In the preceding example, we use the _C option to demangle our function names. Let's look at the same output with this option:

> nm -gC cpp_example
                 U __cxa_atexit@@GLIBC_2.2.5
                 w __cxa_finalize@@GLIBC_2.2.5
00000000000008f4 T _fini
0000000000000688 T _init
00000000000007fa T main
00000000000006f0 T _start
                 U _ZNSt8ios_base4InitC1Ev@@GLIBCXX_3.4
                 U _ZNSt8ios_base4InitD1Ev@@GLIBCXX_3.4
0000000000201020 B _ZSt4cout@@GLIBCXX_3.4
                 U _ZStlsISt11char_traitsIcEERSt13basic_ostreamIcT_ES5_PKc@@GLIBCXX_3.4

...

As shown, some of these functions are still readable, while others are not. Specifically, the C++ specification dictates that certain support functions are linked using C linkage, preventing mangling. In our example, this includes the __cxa_xxx() functions, _init(), _fini(), main(), and _start().

The C++ library functions that support std::cout, however, are managed with an almost unreadable syntax. On most POSIX-compliant systems, these mangled names can be demangled using the C++filt command, as follows:

> c++filt _ZSt4cout
std::cout

These names are mangled because they contain the entire function signature in their name, including the arguments and specializations (for example, the noexcept keyword). To demonstrate this, let's create two function overloads:

void test(void) {}
void test(bool b) {}

int main(void)
{
    test();
    test(false);
}

// > g++ scratchpad.cpp; ./a.out

In the previous example, we created two functions with the same name, but with different function signatures, a process known as function overloading, which is specific to C++.

Now let's look at the symbols in our test application:

> nm -g a.out
...

0000000000000601 T _Z4testb
00000000000005fa T _Z4testv

There are a couple of reasons why function names are mangled in C++:

• Encoding function arguments in the function's name means functions can be overloaded, and the compiler and the linker will know which function does what. Without name mangling, two functions with the same name but different arguments would look identical to the linker, and errors would occur. 
• By encoding this type of information in the function name, the linker is able to identify whether a function for a library was compiled using a different signature. Without this information, it would be possible for the linker to link, for example, a library compiled with a different signature (and therefore a different implementation) to the same function name, which would lead to a hard-to-find error, and likely corruption. 

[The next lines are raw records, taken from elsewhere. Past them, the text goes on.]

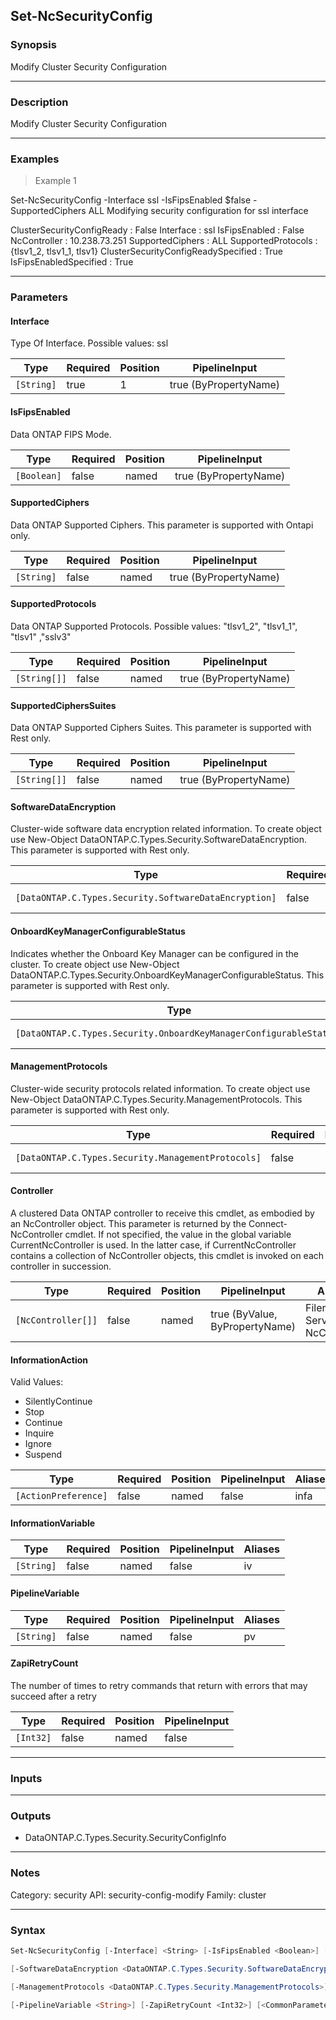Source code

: Set-NcSecurityConfig
--------------------

### Synopsis
Modify Cluster Security Configuration

---

### Description

Modify Cluster Security Configuration

---

### Examples
> Example 1

Set-NcSecurityConfig -Interface ssl -IsFipsEnabled $false -SupportedCiphers ALL
Modifying security configuration for ssl interface

ClusterSecurityConfigReady          : False
Interface                           : ssl
IsFipsEnabled                       : False
NcController                        : 10.238.73.251
SupportedCiphers                    : ALL
SupportedProtocols                  : {tlsv1_2, tlsv1_1, tlsv1}
ClusterSecurityConfigReadySpecified : True
IsFipsEnabledSpecified              : True

---

### Parameters
#### **Interface**
Type Of Interface. Possible values: ssl

|Type      |Required|Position|PipelineInput        |
|----------|--------|--------|---------------------|
|`[String]`|true    |1       |true (ByPropertyName)|

#### **IsFipsEnabled**
Data ONTAP FIPS Mode.

|Type       |Required|Position|PipelineInput        |
|-----------|--------|--------|---------------------|
|`[Boolean]`|false   |named   |true (ByPropertyName)|

#### **SupportedCiphers**
Data ONTAP Supported Ciphers. This parameter is supported with Ontapi only.

|Type      |Required|Position|PipelineInput        |
|----------|--------|--------|---------------------|
|`[String]`|false   |named   |true (ByPropertyName)|

#### **SupportedProtocols**
Data ONTAP Supported Protocols.
Possible values: "tlsv1_2", "tlsv1_1", "tlsv1" ,"sslv3"

|Type        |Required|Position|PipelineInput        |
|------------|--------|--------|---------------------|
|`[String[]]`|false   |named   |true (ByPropertyName)|

#### **SupportedCiphersSuites**
Data ONTAP Supported Ciphers Suites. This parameter is supported with Rest only.

|Type        |Required|Position|PipelineInput        |
|------------|--------|--------|---------------------|
|`[String[]]`|false   |named   |true (ByPropertyName)|

#### **SoftwareDataEncryption**
Cluster-wide software data encryption related information. To create object use New-Object DataONTAP.C.Types.Security.SoftwareDataEncryption. This parameter is supported with Rest only.

|Type                                                 |Required|Position|PipelineInput        |
|-----------------------------------------------------|--------|--------|---------------------|
|`[DataONTAP.C.Types.Security.SoftwareDataEncryption]`|false   |named   |true (ByPropertyName)|

#### **OnboardKeyManagerConfigurableStatus**
Indicates whether the Onboard Key Manager can be configured in the cluster. To create object use New-Object DataONTAP.C.Types.Security.OnboardKeyManagerConfigurableStatus. This parameter is supported with Rest only.

|Type                                                              |Required|Position|PipelineInput        |
|------------------------------------------------------------------|--------|--------|---------------------|
|`[DataONTAP.C.Types.Security.OnboardKeyManagerConfigurableStatus]`|false   |named   |true (ByPropertyName)|

#### **ManagementProtocols**
Cluster-wide security protocols related information. To create object use New-Object DataONTAP.C.Types.Security.ManagementProtocols. This parameter is supported with Rest only.

|Type                                              |Required|Position|PipelineInput        |
|--------------------------------------------------|--------|--------|---------------------|
|`[DataONTAP.C.Types.Security.ManagementProtocols]`|false   |named   |true (ByPropertyName)|

#### **Controller**
A clustered Data ONTAP controller to receive this cmdlet, as embodied by an NcController object.  This parameter is returned by the Connect-NcController cmdlet.  If not specified, the value in the global variable CurrentNcController is used.  In the latter case, if CurrentNcController contains a collection of NcController objects, this cmdlet is invoked on each controller in succession.

|Type              |Required|Position|PipelineInput                 |Aliases                          |
|------------------|--------|--------|------------------------------|---------------------------------|
|`[NcController[]]`|false   |named   |true (ByValue, ByPropertyName)|Filer<br/>Server<br/>NcController|

#### **InformationAction**

Valid Values:

* SilentlyContinue
* Stop
* Continue
* Inquire
* Ignore
* Suspend

|Type                |Required|Position|PipelineInput|Aliases|
|--------------------|--------|--------|-------------|-------|
|`[ActionPreference]`|false   |named   |false        |infa   |

#### **InformationVariable**

|Type      |Required|Position|PipelineInput|Aliases|
|----------|--------|--------|-------------|-------|
|`[String]`|false   |named   |false        |iv     |

#### **PipelineVariable**

|Type      |Required|Position|PipelineInput|Aliases|
|----------|--------|--------|-------------|-------|
|`[String]`|false   |named   |false        |pv     |

#### **ZapiRetryCount**
The number of times to retry commands that return with errors that may succeed after a retry

|Type     |Required|Position|PipelineInput|
|---------|--------|--------|-------------|
|`[Int32]`|false   |named   |false        |

---

### Inputs

---

### Outputs
* DataONTAP.C.Types.Security.SecurityConfigInfo

---

### Notes
Category: security
API: security-config-modify
Family: cluster

---

### Syntax
```PowerShell
Set-NcSecurityConfig [-Interface] <String> [-IsFipsEnabled <Boolean>] [-SupportedCiphers <String>] [-SupportedProtocols <String[]>] [-SupportedCiphersSuites <String[]>] 
```
```PowerShell
[-SoftwareDataEncryption <DataONTAP.C.Types.Security.SoftwareDataEncryption>] [-OnboardKeyManagerConfigurableStatus <DataONTAP.C.Types.Security.OnboardKeyManagerConfigurableStatus>] 
```
```PowerShell
[-ManagementProtocols <DataONTAP.C.Types.Security.ManagementProtocols>] [-Controller <NcController[]>] [-InformationAction <ActionPreference>] [-InformationVariable <String>] 
```
```PowerShell
[-PipelineVariable <String>] [-ZapiRetryCount <Int32>] [<CommonParameters>]
```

The biggest issue with C++ name mangling is that small changes to a public-facing API result in a library no longer being able to link with already-existing code.

There are many ways to overcome this problem, but, in general, it's simply important to understand that C++ encodes a lot of information about how you write your code in a function's name, making it imperative that public-facing APIs do not change unless a version change is expected.